[Task objective]:
Please return all lines from the records below that include the string "they".

[Plain-text document sources]:
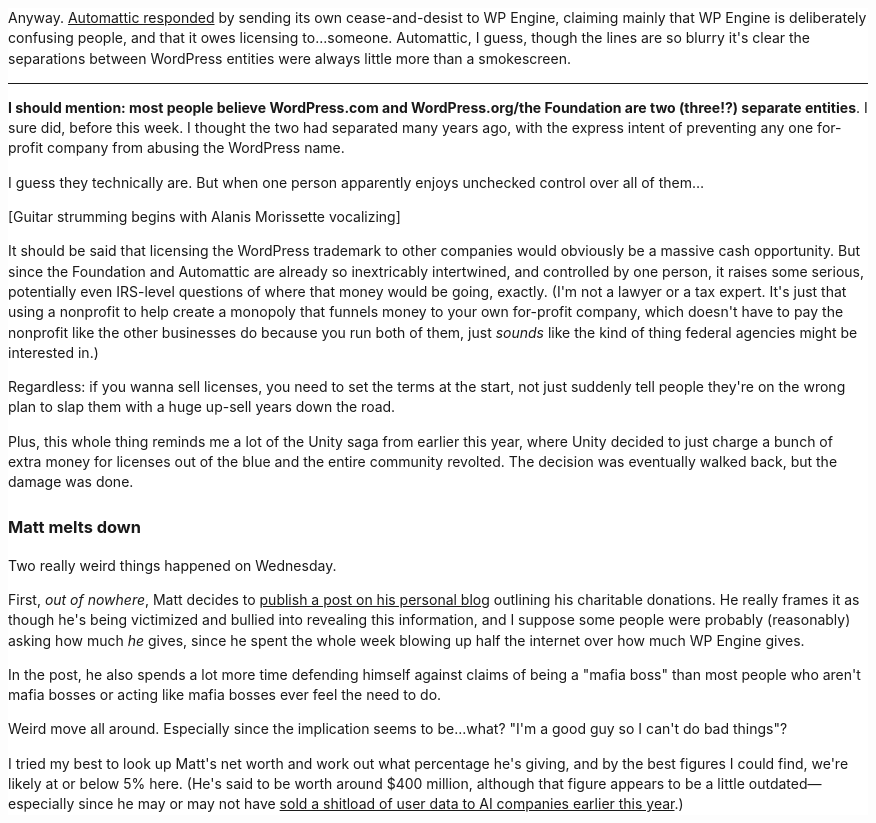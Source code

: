 </CalloutPlusQuote>

Anyway. [Automattic responded](https://automattic.com/2024/09/25/open-source-trademarks-wp-engine/) by sending its own cease-and-desist to WP Engine, claiming mainly that WP Engine is deliberately confusing people, and that it owes licensing to...someone. Automattic, I guess, though the lines are so blurry it's clear the separations between WordPress entities were always little more than a smokescreen.

---

**I should mention: most people believe WordPress.com and WordPress.org/the Foundation are two (three!?) separate entities**. I sure did, before this week. I thought the two had separated many years ago, with the express intent of preventing any one for-profit company from abusing the WordPress name.

I guess they technically are. But when one person apparently enjoys unchecked control over all of them…

[Guitar strumming begins with Alanis Morissette vocalizing]

<Update date="10/1/24">

It should be said that licensing the WordPress trademark to other companies would obviously be a massive cash opportunity. But since the Foundation and Automattic are already so inextricably intertwined, and controlled by one person, it raises some serious, potentially even IRS-level questions of where that money would be going, exactly. (I'm not a lawyer or a tax expert. It's just that using a nonprofit to help create a monopoly that funnels money to your own for-profit company, which doesn't have to pay the nonprofit like the other businesses do because you run both of them, just _sounds_ like the kind of thing federal agencies might be interested in.)

Regardless: if you wanna sell licenses, you need to set the terms at the start, not just suddenly tell people they're on the wrong plan to slap them with a huge up-sell years down the road.

Plus, this whole thing reminds me a lot of the Unity saga from earlier this year, where Unity decided to just charge a bunch of extra money for licenses out of the blue and the entire community revolted. The decision was eventually walked back, but the damage was done.

</Update>

### Matt melts down

Two really weird things happened on Wednesday.

First, _out of nowhere_, Matt decides to [publish a post on his personal blog](https://ma.tt/2024/09/charitable-contributions/) outlining his charitable donations. He really frames it as though he's being victimized and bullied into revealing this information, and I suppose some people were probably (reasonably) asking how much _he_ gives, since he spent the whole week blowing up half the internet over how much WP Engine gives.

In the post, he also spends a lot more time defending himself against claims of being a "mafia boss" than most people who aren't mafia bosses or acting like mafia bosses ever feel the need to do.

Weird move all around. Especially since the implication seems to be...what? "I'm a good guy so I can't do bad things"?

I tried my best to look up Matt's net worth and work out what percentage he's giving, and by the best figures I could find, we're likely at or below 5% here. (He's said to be worth around $400 million, although that figure appears to be a little outdated—especially since he may or may not have [sold a shitload of user data to AI companies earlier this year](https://www.404media.co/tumblr-and-wordpress-to-sell-users-data-to-train-ai-tools/).)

[Answer for the task]:
I guess they technically are. But when one person apparently enjoys unchecked control over all of them…
Regardless: if you wanna sell licenses, you need to set the terms at the start, not just suddenly tell people they're on the wrong plan to slap them with a huge up-sell years down the road.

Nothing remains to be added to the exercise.